[[ Listed records open ]]

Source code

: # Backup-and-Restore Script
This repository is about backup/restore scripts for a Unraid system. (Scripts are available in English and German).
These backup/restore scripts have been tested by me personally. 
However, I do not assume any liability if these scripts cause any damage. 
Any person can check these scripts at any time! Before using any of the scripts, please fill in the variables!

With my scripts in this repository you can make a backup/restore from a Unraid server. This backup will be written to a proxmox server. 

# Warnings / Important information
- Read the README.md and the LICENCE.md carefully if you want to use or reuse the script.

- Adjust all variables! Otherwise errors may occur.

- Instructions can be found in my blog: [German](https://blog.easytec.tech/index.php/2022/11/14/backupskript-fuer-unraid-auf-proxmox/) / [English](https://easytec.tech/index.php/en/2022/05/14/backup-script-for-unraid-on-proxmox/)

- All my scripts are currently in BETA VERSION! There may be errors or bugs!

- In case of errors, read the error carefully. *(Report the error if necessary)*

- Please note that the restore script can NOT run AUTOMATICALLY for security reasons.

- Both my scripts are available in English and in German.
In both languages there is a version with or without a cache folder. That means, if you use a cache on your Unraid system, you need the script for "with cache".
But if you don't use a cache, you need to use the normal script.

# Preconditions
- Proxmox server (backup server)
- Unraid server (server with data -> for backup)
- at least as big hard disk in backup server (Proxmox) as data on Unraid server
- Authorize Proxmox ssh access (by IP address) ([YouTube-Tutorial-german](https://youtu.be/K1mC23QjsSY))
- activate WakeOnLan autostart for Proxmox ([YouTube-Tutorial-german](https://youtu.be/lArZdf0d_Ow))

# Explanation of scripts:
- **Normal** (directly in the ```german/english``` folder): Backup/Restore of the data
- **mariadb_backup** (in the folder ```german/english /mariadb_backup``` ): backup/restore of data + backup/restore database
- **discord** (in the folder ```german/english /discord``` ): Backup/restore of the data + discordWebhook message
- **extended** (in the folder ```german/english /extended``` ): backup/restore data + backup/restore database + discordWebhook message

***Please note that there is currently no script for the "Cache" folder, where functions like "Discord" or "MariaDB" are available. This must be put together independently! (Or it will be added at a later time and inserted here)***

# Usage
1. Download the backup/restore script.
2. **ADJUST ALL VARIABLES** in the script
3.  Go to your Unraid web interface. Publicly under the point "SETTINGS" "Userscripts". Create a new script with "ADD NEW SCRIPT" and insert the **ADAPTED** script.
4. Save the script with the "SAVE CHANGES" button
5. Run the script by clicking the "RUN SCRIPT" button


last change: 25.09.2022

[[ Listed records closed ]]

▸ Activity:
A single number is the answer: the count of lines above that include the string "note".

▸ Answer to this task:
2